**AIM OF THE EXERCISE**
Where in the data below does the word "title" appear? Copy each line that holds it.

Start of SOURCE INFORMATION

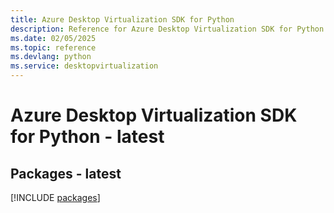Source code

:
 ```yaml
---
title: Azure Desktop Virtualization SDK for Python
description: Reference for Azure Desktop Virtualization SDK for Python
ms.date: 02/05/2025
ms.topic: reference
ms.devlang: python
ms.service: desktopvirtualization
---
```

# Azure Desktop Virtualization SDK for Python - latest
## Packages - latest
[!INCLUDE [packages](desktop-virtualization-index.md)]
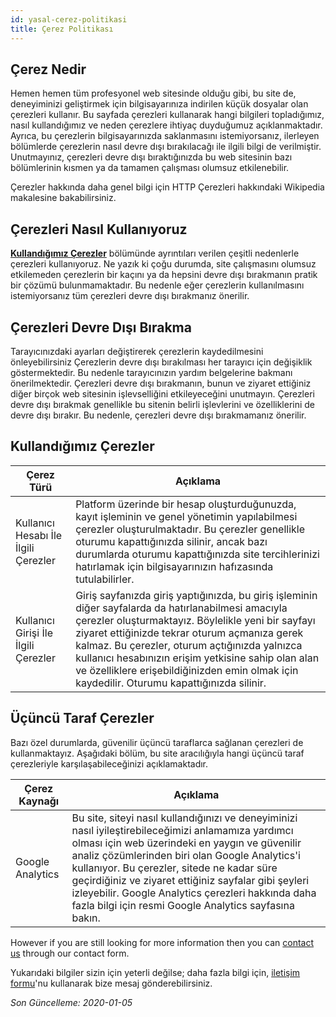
 ```yaml
---
id: yasal-cerez-politikasi
title: Çerez Politikası
---
```


<a id="aHeaderMenuAnchor" data-header-menu="Docs"></a>

## Çerez Nedir

Hemen hemen tüm profesyonel web sitesinde olduğu gibi, bu site de, deneyiminizi geliştirmek için bilgisayarınıza indirilen küçük dosyalar olan çerezleri kullanır. Bu sayfada çerezleri kullanarak hangi bilgileri topladığımız, nasıl kullandığımız ve neden çerezlere ihtiyaç duyduğumuz açıklanmaktadır. Ayrıca, bu çerezlerin bilgisayarınızda saklanmasını istemiyorsanız, ilerleyen bölümlerde çerezlerin nasıl devre dışı bırakılacağı ile ilgili bilgi de verilmiştir. Unutmayınız, çerezleri devre dışı bıraktığınızda bu web sitesinin bazı bölümlerinin kısmen ya da tamamen çalışması olumsuz etkilenebilir.

Çerezler hakkında daha genel bilgi için HTTP Çerezleri hakkındaki Wikipedia makalesine bakabilirsiniz.

## Çerezleri Nasıl Kullanıyoruz

[**Kullandığımız Çerezler**](#kullandığımız-çerezler) bölümünde ayrıntıları verilen çeşitli nedenlerle çerezleri kullanıyoruz. Ne yazık ki çoğu durumda, site çalışmasını olumsuz etkilemeden çerezlerin bir kaçını ya da hepsini devre dışı bırakmanın pratik bir çözümü bulunmamaktadır. Bu nedenle eğer çerezlerin kullanılmasını istemiyorsanız tüm çerezleri devre dışı bırakmanız önerilir.

## Çerezleri Devre Dışı Bırakma

Tarayıcınızdaki ayarları değiştirerek çerezlerin kaydedilmesini önleyebilirsiniz Çerezlerin devre dışı bırakılması her tarayıcı için değişiklik göstermektedir. Bu nedenle tarayıcınızın yardım belgelerine bakmanı önerilmektedir. Çerezleri devre dışı bırakmanın, bunun ve ziyaret ettiğiniz diğer birçok web sitesinin işlevselliğini etkileyeceğini unutmayın. Çerezleri devre dışı bırakmak genellikle bu sitenin belirli işlevlerini ve özelliklerini de devre dışı bırakır. Bu nedenle, çerezleri devre dışı bırakmamanız önerilir.

## Kullandığımız Çerezler

| Çerez Türü | Açıklama |
| ------- | ------- |
| Kullanıcı Hesabı İle İlgili Çerezler | Platform üzerinde bir hesap oluşturduğunuzda, kayıt işleminin ve genel yönetimin yapılabilmesi çerezler oluşturulmaktadır. Bu çerezler genellikle oturumu kapattığınızda silinir, ancak bazı durumlarda oturumu kapattığınızda site tercihlerinizi hatırlamak için bilgisayarınızın hafızasında tutulabilirler. |
| Kullanıcı Girişi İle İlgili Çerezler | Giriş sayfanızda giriş yaptığınızda, bu giriş işleminin diğer sayfalarda da hatırlanabilmesi amacıyla çerezler oluşturmaktayız. Böylelikle yeni bir sayfayı ziyaret ettiğinizde tekrar oturum açmanıza gerek kalmaz. Bu çerezler, oturum açtığınızda yalnızca kullanıcı hesabınızın erişim yetkisine sahip olan alan ve özelliklere erişebildiğinizden emin olmak için kaydedilir. Oturumu kapattığınızda silinir. |

## Üçüncü Taraf Çerezler

Bazı özel durumlarda, güvenilir üçüncü taraflarca sağlanan çerezleri de kullanmaktayız. Aşağıdaki bölüm, bu site aracılığıyla hangi üçüncü taraf çerezleriyle karşılaşabileceğinizi açıklamaktadır.

| Çerez Kaynağı | Açıklama |
| ------- | ------- |
| Google Analytics | Bu site, siteyi nasıl kullandığınızı ve deneyiminizi nasıl iyileştirebileceğimizi anlamamıza yardımcı olması için web üzerindeki en yaygın ve güvenilir analiz çözümlerinden biri olan Google Analytics'i kullanıyor. Bu çerezler, sitede ne kadar süre geçirdiğiniz ve ziyaret ettiğiniz sayfalar gibi şeyleri izleyebilir. Google Analytics çerezleri hakkında daha fazla bilgi için resmi Google Analytics sayfasına bakın. |

However if you are still looking for more information then you can [contact us](https://support.pyronome.com/iletisim) through our contact form.

Yukarıdaki bilgiler sizin için yeterli değilse; daha fazla bilgi için, [iletişim formu](https://support.pyronome.com/iletisim)'nu kullanarak bize mesaj gönderebilirsiniz.

*Son Güncelleme: 2020-01-05*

End of SOURCE INFORMATION

**PROBLEM SOLUTION**
title: Azure Desktop Virtualization SDK for Python
title: Çerez Politikası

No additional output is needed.